Records from a data collection:

+ + + + + + +

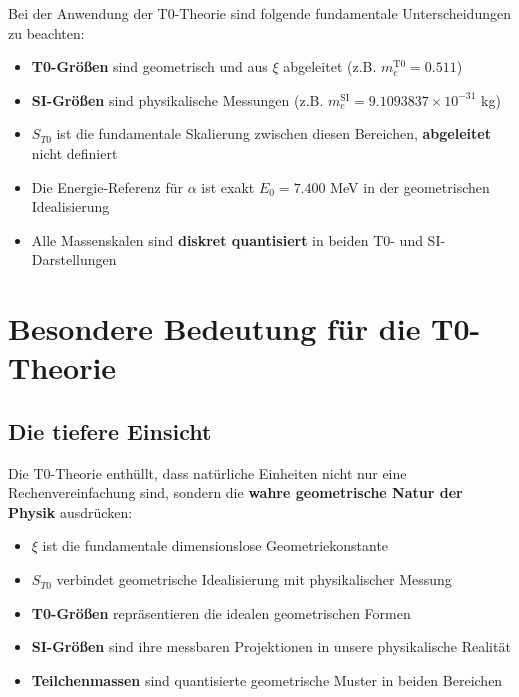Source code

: \documentclass[12pt,a4paper]{article}
\begin{document}
	Bei der Anwendung der T0-Theorie sind folgende fundamentale Unterscheidungen zu beachten:
	
	\begin{itemize}
		\item \textbf{T0-Größen} sind geometrisch und aus $\xi$ abgeleitet (z.B. $m_e^{\mathrm{T0}} = 0.511$)
		\item \textbf{SI-Größen} sind physikalische Messungen (z.B. $m_e^{\mathrm{SI}} = 9.1093837\times 10^{-31}$ kg)
		\item \textbf{$S_{T0}$} ist die fundamentale Skalierung zwischen diesen Bereichen, \textbf{abgeleitet} nicht definiert
		\item Die Energie-Referenz für $\alpha$ ist exakt $E_0 = 7.400$ MeV in der geometrischen Idealisierung
		\item Alle Massenskalen sind \textbf{diskret quantisiert} in beiden T0- und SI-Darstellungen
	\end{itemize}
	
	\section{Besondere Bedeutung für die T0-Theorie}
	
	\subsection{Die tiefere Einsicht}
	Die T0-Theorie enthüllt, dass natürliche Einheiten nicht nur eine Rechenvereinfachung sind, sondern die \textbf{wahre geometrische Natur der Physik} ausdrücken:
	\begin{itemize}
		\item \textbf{$\xi$} ist die fundamentale dimensionslose Geometriekonstante
		\item \textbf{$S_{T0}$} verbindet geometrische Idealisierung mit physikalischer Messung
		\item \textbf{T0-Größen} repräsentieren die idealen geometrischen Formen
		\item \textbf{SI-Größen} sind ihre messbaren Projektionen in unsere physikalische Realität
		\item \textbf{Teilchenmassen} sind quantisierte geometrische Muster in beiden Bereichen
	\end{itemize}
	
\end{document}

+ + + + + + +

■ Problem requirements
A word-for-word copy of the records is required. Leave out every picture.

■ Written reply
Source code

: \documentclass[12pt,a4paper]{article}
\begin{document}
	Bei der Anwendung der T0-Theorie sind folgende fundamentale Unterscheidungen zu beachten:
	
	\begin{itemize}
		\item \textbf{T0-Größen} sind geometrisch und aus $\xi$ abgeleitet (z.B. $m_e^{\mathrm{T0}} = 0.511$)
		\item \textbf{SI-Größen} sind physikalische Messungen (z.B. $m_e^{\mathrm{SI}} = 9.1093837\times 10^{-31}$ kg)
		\item \textbf{$S_{T0}$} ist die fundamentale Skalierung zwischen diesen Bereichen, \textbf{abgeleitet} nicht definiert
		\item Die Energie-Referenz für $\alpha$ ist exakt $E_0 = 7.400$ MeV in der geometrischen Idealisierung
		\item Alle Massenskalen sind \textbf{diskret quantisiert} in beiden T0- und SI-Darstellungen
	\end{itemize}
	
	\section{Besondere Bedeutung für die T0-Theorie}
	
	\subsection{Die tiefere Einsicht}
	Die T0-Theorie enthüllt, dass natürliche Einheiten nicht nur eine Rechenvereinfachung sind, sondern die \textbf{wahre geometrische Natur der Physik} ausdrücken:
	\begin{itemize}
		\item \textbf{$\xi$} ist die fundamentale dimensionslose Geometriekonstante
		\item \textbf{$S_{T0}$} verbindet geometrische Idealisierung mit physikalischer Messung
		\item \textbf{T0-Größen} repräsentieren die idealen geometrischen Formen
		\item \textbf{SI-Größen} sind ihre messbaren Projektionen in unsere physikalische Realität
		\item \textbf{Teilchenmassen} sind quantisierte geometrische Muster in beiden Bereichen
	\end{itemize}
	
\end{document}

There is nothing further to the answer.